Where does "hashmap" appear in the data? Return each line that holds it.

Start of Block

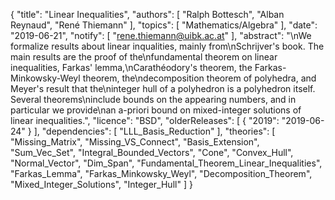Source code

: {
    "title": "Linear Inequalities",
    "authors": [
        "Ralph Bottesch",
        "Alban Reynaud",
        "René Thiemann"
    ],
    "topics": [
        "Mathematics/Algebra"
    ],
    "date": "2019-06-21",
    "notify": [
        "rene.thiemann@uibk.ac.at"
    ],
    "abstract": "\nWe formalize results about linear inqualities, mainly from\nSchrijver's book. The main results are the proof of the\nfundamental theorem on linear inequalities, Farkas' lemma,\nCarathéodory's theorem, the Farkas-Minkowsky-Weyl theorem, the\ndecomposition theorem of polyhedra, and Meyer's result that the\ninteger hull of a polyhedron is a polyhedron itself. Several theorems\ninclude bounds on the appearing numbers, and in particular we provide\nan a-priori bound on mixed-integer solutions of linear inequalities.",
    "licence": "BSD",
    "olderReleases": [
        {
            "2019": "2019-06-24"
        }
    ],
    "dependencies": [
        "LLL_Basis_Reduction"
    ],
    "theories": [
        "Missing_Matrix",
        "Missing_VS_Connect",
        "Basis_Extension",
        "Sum_Vec_Set",
        "Integral_Bounded_Vectors",
        "Cone",
        "Convex_Hull",
        "Normal_Vector",
        "Dim_Span",
        "Fundamental_Theorem_Linear_Inequalities",
        "Farkas_Lemma",
        "Farkas_Minkowsky_Weyl",
        "Decomposition_Theorem",
        "Mixed_Integer_Solutions",
        "Integer_Hull"
    ]
}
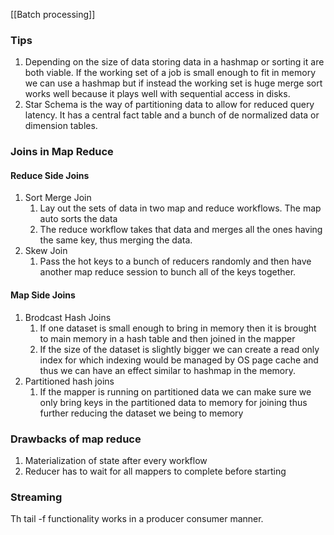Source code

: [[Batch processing]]

### Tips
1. Depending on the size of data storing data in a hashmap or sorting it are both viable. If the working set of a job is small enough to fit in memory we can use a hashmap but if  instead the working set is huge merge sort works well because it plays well with sequential access in disks.
2. Star Schema is the way of partitioning data to allow for reduced query latency. It has a central fact table and a bunch of de normalized data or dimension tables.



### Joins in Map Reduce

#### Reduce Side Joins
1. Sort Merge Join
	1. Lay out the sets of data in two map and reduce workflows. The map auto sorts the data
	2. The reduce workflow takes that data and merges all the ones having the same key, thus merging the data.
2. Skew Join
	1. Pass the hot keys to a bunch of reducers randomly and then have another map reduce session to bunch all of the keys together.

#### Map Side Joins
1. Brodcast Hash Joins
	1. If one dataset is small enough to bring in memory then it is brought to main memory in a hash table and then joined in the mapper
	2. If the size of the dataset is slightly bigger we can create a read only index for which indexing would be managed by OS page cache and thus we can have an effect similar to hashmap in the memory.
2. Partitioned hash joins
	1. If the mapper is running on partitioned data we can make sure we only bring keys in the partitioned data to memory for joining thus further reducing the dataset we being to memory


### Drawbacks of map reduce
1. Materialization of state after every workflow
2. Reducer has to wait for all mappers to complete before starting


### Streaming
Th tail -f functionality works in a producer consumer manner.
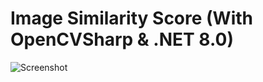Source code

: # Image Similarity Score (With OpenCVSharp & .NET 8.0)

![Screenshot](https://github.com/user-attachments/assets/cc51c7be-0044-4f3a-bf46-70aafcecf01e)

End of Block

## Reply
1. Depending on the size of data storing data in a hashmap or sorting it are both viable. If the working set of a job is small enough to fit in memory we can use a hashmap but if  instead the working set is huge merge sort works well because it plays well with sequential access in disks.
	2. If the size of the dataset is slightly bigger we can create a read only index for which indexing would be managed by OS page cache and thus we can have an effect similar to hashmap in the memory.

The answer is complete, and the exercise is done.